▶ _WHAT TO DO_
Working line by line, output the entries below exactly as they appear.

STUDY MATERIAL Start Marker

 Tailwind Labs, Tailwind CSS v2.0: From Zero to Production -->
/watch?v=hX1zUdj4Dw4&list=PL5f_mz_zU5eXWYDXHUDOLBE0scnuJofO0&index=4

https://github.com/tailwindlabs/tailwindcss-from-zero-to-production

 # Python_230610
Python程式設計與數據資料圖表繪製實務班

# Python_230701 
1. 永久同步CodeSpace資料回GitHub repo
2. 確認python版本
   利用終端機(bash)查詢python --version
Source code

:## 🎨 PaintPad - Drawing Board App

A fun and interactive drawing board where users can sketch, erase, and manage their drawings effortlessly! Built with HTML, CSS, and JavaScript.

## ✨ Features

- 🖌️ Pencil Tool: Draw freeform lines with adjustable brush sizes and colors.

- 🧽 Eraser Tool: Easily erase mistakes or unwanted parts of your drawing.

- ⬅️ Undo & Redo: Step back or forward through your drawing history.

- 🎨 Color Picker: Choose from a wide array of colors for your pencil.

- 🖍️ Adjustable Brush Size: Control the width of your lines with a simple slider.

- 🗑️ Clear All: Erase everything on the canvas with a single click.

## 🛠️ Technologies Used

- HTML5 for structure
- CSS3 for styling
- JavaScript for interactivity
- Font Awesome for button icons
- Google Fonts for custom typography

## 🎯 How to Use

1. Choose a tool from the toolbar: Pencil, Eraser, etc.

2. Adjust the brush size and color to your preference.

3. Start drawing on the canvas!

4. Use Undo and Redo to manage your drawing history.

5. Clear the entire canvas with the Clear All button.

STUDY MATERIAL End Marker

▶ _REPLY_
 Tailwind Labs, Tailwind CSS v2.0: From Zero to Production -->
/watch?v=hX1zUdj4Dw4&list=PL5f_mz_zU5eXWYDXHUDOLBE0scnuJofO0&index=4

https://github.com/tailwindlabs/tailwindcss-from-zero-to-production

 # Python_230610
Python程式設計與數據資料圖表繪製實務班

# Python_230701 
1. 永久同步CodeSpace資料回GitHub repo
2. 確認python版本
   利用終端機(bash)查詢python --version
Source code

:## 🎨 PaintPad - Drawing Board App

A fun and interactive drawing board where users can sketch, erase, and manage their drawings effortlessly! Built with HTML, CSS, and JavaScript.

## ✨ Features

- 🖌️ Pencil Tool: Draw freeform lines with adjustable brush sizes and colors.

- 🧽 Eraser Tool: Easily erase mistakes or unwanted parts of your drawing.

- ⬅️ Undo & Redo: Step back or forward through your drawing history.

- 🎨 Color Picker: Choose from a wide array of colors for your pencil.

- 🖍️ Adjustable Brush Size: Control the width of your lines with a simple slider.

- 🗑️ Clear All: Erase everything on the canvas with a single click.

## 🛠️ Technologies Used

- HTML5 for structure
- CSS3 for styling
- JavaScript for interactivity
- Font Awesome for button icons
- Google Fonts for custom typography

## 🎯 How to Use

1. Choose a tool from the toolbar: Pencil, Eraser, etc.

2. Adjust the brush size and color to your preference.

3. Start drawing on the canvas!

4. Use Undo and Redo to manage your drawing history.

5. Clear the entire canvas with the Clear All button.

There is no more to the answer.